En önemli çapraz kur olan EUR/USD’ın oynaklık seviyesi, deyiş yerindeyse yerlerde sürünüyor. Euro işlem görmeye başladığından beri, paritede bu kadar düşük bir volatilite seviyesi dört kez görüldü. Majör paritelerde oynaklık seviyelerinin düşük olması, Türk Lirası’nı ilgilendiren ‘‘carry trade’’ stratejisini uygulamayı kolaylaştırır.
Döviz piyasasındaki yatırımcıları, düşük oynaklık seviyelerinin yanı sıra borsa endeksleri de ilgilendiriyor. Amerikan endeksleri zirve seviyelerde dolaşıyor. Bu tarz sakin piyasa ortamlarında, faiz farkları belirleyici olur. Dolar, euro karşısındaki bariz faiz avantajını kullanıyor.
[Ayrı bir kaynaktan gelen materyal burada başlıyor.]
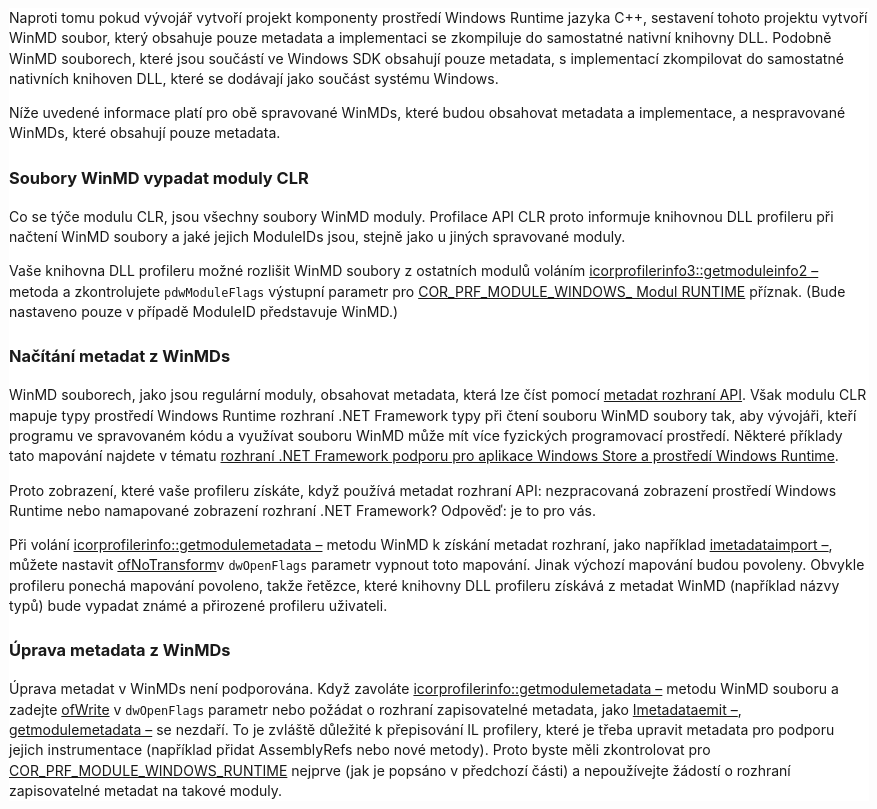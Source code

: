  Naproti tomu pokud vývojář vytvoří projekt komponenty prostředí Windows Runtime jazyka C++, sestavení tohoto projektu vytvoří WinMD soubor, který obsahuje pouze metadata a implementaci se zkompiluje do samostatné nativní knihovny DLL.  Podobně WinMD souborech, které jsou součástí ve Windows SDK obsahují pouze metadata, s implementací zkompilovat do samostatné nativních knihoven DLL, které se dodávají jako součást systému Windows.  
  
 Níže uvedené informace platí pro obě spravované WinMDs, které budou obsahovat metadata a implementace, a nespravované WinMDs, které obsahují pouze metadata.  
  
<a name="CLRModules"></a>   
### <a name="winmd-files-look-like-clr-modules"></a>Soubory WinMD vypadat moduly CLR  
 Co se týče modulu CLR, jsou všechny soubory WinMD moduly.  Profilace API CLR proto informuje knihovnou DLL profileru při načtení WinMD soubory a jaké jejich ModuleIDs jsou, stejně jako u jiných spravované moduly.  
  
 Vaše knihovna DLL profileru možné rozlišit WinMD soubory z ostatních modulů voláním [icorprofilerinfo3::getmoduleinfo2 –](../../../../docs/framework/unmanaged-api/profiling/icorprofilerinfo3-getmoduleinfo2-method.md) metoda a zkontrolujete `pdwModuleFlags` výstupní parametr pro [COR_PRF_MODULE_WINDOWS_ Modul RUNTIME](../../../../docs/framework/unmanaged-api/profiling/cor-prf-module-flags-enumeration.md) příznak.  (Bude nastaveno pouze v případě ModuleID představuje WinMD.)  
  
<a name="Reading"></a>   
### <a name="reading-metadata-from-winmds"></a>Načítání metadat z WinMDs  
 WinMD souborech, jako jsou regulární moduly, obsahovat metadata, která lze číst pomocí [metadat rozhraní API](../../../../docs/framework/unmanaged-api/metadata/index.md).  Však modulu CLR mapuje typy prostředí Windows Runtime rozhraní .NET Framework typy při čtení souboru WinMD soubory tak, aby vývojáři, kteří programu ve spravovaném kódu a využívat souboru WinMD může mít více fyzických programovací prostředí.  Některé příklady tato mapování najdete v tématu [rozhraní .NET Framework podporu pro aplikace Windows Store a prostředí Windows Runtime](../../../../docs/standard/cross-platform/support-for-windows-store-apps-and-windows-runtime.md).  
  
 Proto zobrazení, které vaše profileru získáte, když používá metadat rozhraní API: nezpracovaná zobrazení prostředí Windows Runtime nebo namapované zobrazení rozhraní .NET Framework?  Odpověď: je to pro vás.  
  
 Při volání [icorprofilerinfo::getmodulemetadata –](../../../../docs/framework/unmanaged-api/profiling/icorprofilerinfo-getmodulemetadata-method.md) metodu WinMD k získání metadat rozhraní, jako například [imetadataimport –](../../../../docs/framework/unmanaged-api/metadata/imetadataimport-interface.md), můžete nastavit [ofNoTransform](../../../../docs/framework/unmanaged-api/metadata/coropenflags-enumeration.md)v `dwOpenFlags` parametr vypnout toto mapování.  Jinak výchozí mapování budou povoleny.  Obvykle profileru ponechá mapování povoleno, takže řetězce, které knihovny DLL profileru získává z metadat WinMD (například názvy typů) bude vypadat známé a přirozené profileru uživateli.  
  
<a name="Modifying"></a>   
### <a name="modifying-metadata-from-winmds"></a>Úprava metadata z WinMDs  
 Úprava metadat v WinMDs není podporována.  Když zavoláte [icorprofilerinfo::getmodulemetadata –](../../../../docs/framework/unmanaged-api/profiling/icorprofilerinfo-getmodulemetadata-method.md) metodu WinMD souboru a zadejte [ofWrite](../../../../docs/framework/unmanaged-api/metadata/coropenflags-enumeration.md) v `dwOpenFlags` parametr nebo požádat o rozhraní zapisovatelné metadata, jako [ Imetadataemit –](../../../../docs/framework/unmanaged-api/metadata/imetadataemit-interface.md), [getmodulemetadata –](../../../../docs/framework/unmanaged-api/profiling/icorprofilerinfo-getmodulemetadata-method.md) se nezdaří.  To je zvláště důležité k přepisování IL profilery, které je třeba upravit metadata pro podporu jejich instrumentace (například přidat AssemblyRefs nebo nové metody).  Proto byste měli zkontrolovat pro [COR_PRF_MODULE_WINDOWS_RUNTIME](../../../../docs/framework/unmanaged-api/profiling/cor-prf-module-flags-enumeration.md) nejprve (jak je popsáno v předchozí části) a nepoužívejte žádostí o rozhraní zapisovatelné metadat na takové moduly.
Güz ayları öncesinde; ekonomik, siyasi, jeopolitik riskler sıralanmış durumda. Bunlar pek önemsenmiyor. Amerikan ekonomisi patinaj yapıyor. Ekonomik veriler önümüzdeki aylarda daha zorlayıcı olabilir. İsrail’in Lübnan’a saldırma olasılığı fiyatlanmıyor. ABD’de kasımda yapılacak başkanlık seçimi öncesinde de büyük belirsizlik var. Başkan ister demokratlardan ister cumhuriyetçilerden olsun, piyasa etkileri açısından pek önemsemem. Çok kısa vadeli fiyat hareketlerinden sonra taşlar yerine oturur. Ancak bu sefer, başkan adaylarının ekonomi söylemleri taban tabana zıt gözüküyor.
Sonbahardan önce, dünya piyasalarındaki en tedirgin kitle Türkiye’deki yatırımcılardır. Tabii bunu besleyen, yukarıda yazdığım dış faktörlerden ziyade, iç etkenlerdir. Eylül-ekim döneminde piyasalar karışacak cümlesini, son günlerde sıkça duyuyorum. Bunun rasyonalitesi tartışılır. Reel sektörümüz ve yatırımcımız, huzursuzluktan beslenirler.